Ouvrir dans MATLAB Online

You should learn how to use the debugger.

Using it, I can tell you that all of your variables like

tp_dt

are still 0 at the end of the program.

None of your if statements are entered. This is because none of the values in DT are exactly equal to integers, which is what you are checking.

Beyond that, I am not sure what you intended or expected.

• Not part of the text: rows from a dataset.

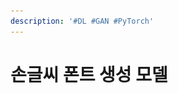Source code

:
 ```yaml
---
description: '#DL #GAN #PyTorch'
---
```


# 손글씨 폰트 생성 모델

<figure><img src="../../../.gitbook/assets/슬라이드1.png" alt=""><figcaption></figcaption></figure>

<figure><img src="../../../.gitbook/assets/슬라이드2.png" alt=""><figcaption></figcaption></figure>

<figure><img src="../../../.gitbook/assets/슬라이드3.png" alt=""><figcaption></figcaption></figure>

<figure><img src="../../../.gitbook/assets/슬라이드4.png" alt=""><figcaption></figcaption></figure>

<figure><img src="../../../.gitbook/assets/슬라이드5.png" alt=""><figcaption></figcaption></figure>

<figure><img src="../../../.gitbook/assets/슬라이드6.png" alt=""><figcaption></figcaption></figure>

<figure><img src="../../../.gitbook/assets/슬라이드7.png" alt=""><figcaption></figcaption></figure>

<figure><img src="../../../.gitbook/assets/슬라이드8.png" alt=""><figcaption></figcaption></figure>

<figure><img src="../../../.gitbook/assets/슬라이드9.png" alt=""><figcaption></figcaption></figure>

<figure><img src="../../../.gitbook/assets/슬라이드10.png" alt=""><figcaption></figcaption></figure>

<figure><img src="../../../.gitbook/assets/슬라이드11.png" alt=""><figcaption></figcaption></figure>

<figure><img src="../../../.gitbook/assets/슬라이드12.png" alt=""><figcaption></figcaption></figure>

<figure><img src="../../../.gitbook/assets/슬라이드13.png" alt=""><figcaption></figcaption></figure>

<figure><img src="../../../.gitbook/assets/슬라이드14.png" alt=""><figcaption></figcaption></figure>

<figure><img src="../../../.gitbook/assets/슬라이드15.png" alt=""><figcaption></figcaption></figure>

<figure><img src="../../../.gitbook/assets/슬라이드16.png" alt=""><figcaption></figcaption></figure>

<figure><img src="../../../.gitbook/assets/슬라이드17.png" alt=""><figcaption></figcaption></figure>

<figure><img src="../../../.gitbook/assets/슬라이드18 (1).png" alt=""><figcaption></figcaption></figure>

phdcomputer Eng le 21 Mar 2020

Modifié(e) : phdcomputer Eng le 21 Mar 2020

@the cyclist great thanks for your useful comment, That's right, by using breakpoints in Matlab, all the variables tp_dt, tn_dt, fp_dt, and fn_dt are computed zero and ADT=0/0=NaN. why all tp, tn, fp, fn are zero? DTree function doesn't return values of 1 or 2, it returns floating point numbers in the order of magnitude 1e3. How can I convert the output of the function to 1 or 2?

I compared DT(i) (the result of a decision tree) with ytest(i) (the last column of test data that are class labels) to identify where the real result is equal to ideal result for computing the accuracy of the classifier by using TP, TN, FN, FP. for example, TP(True Positive) when we correctly identified the instance belongs to the class 1 (this is our observation from the result of the classifier) and also the instance's label in the test data is 1 (the ideal result) so one unit is added to TP. by computing the TP, TN, FP, FN we use them in the accuracy formula accuracy=(TP+TN)/(TP+TN+FN+FP) that It's range is [0 1]. but Its result is NaN, I used this classifier function for other programs and It worked well.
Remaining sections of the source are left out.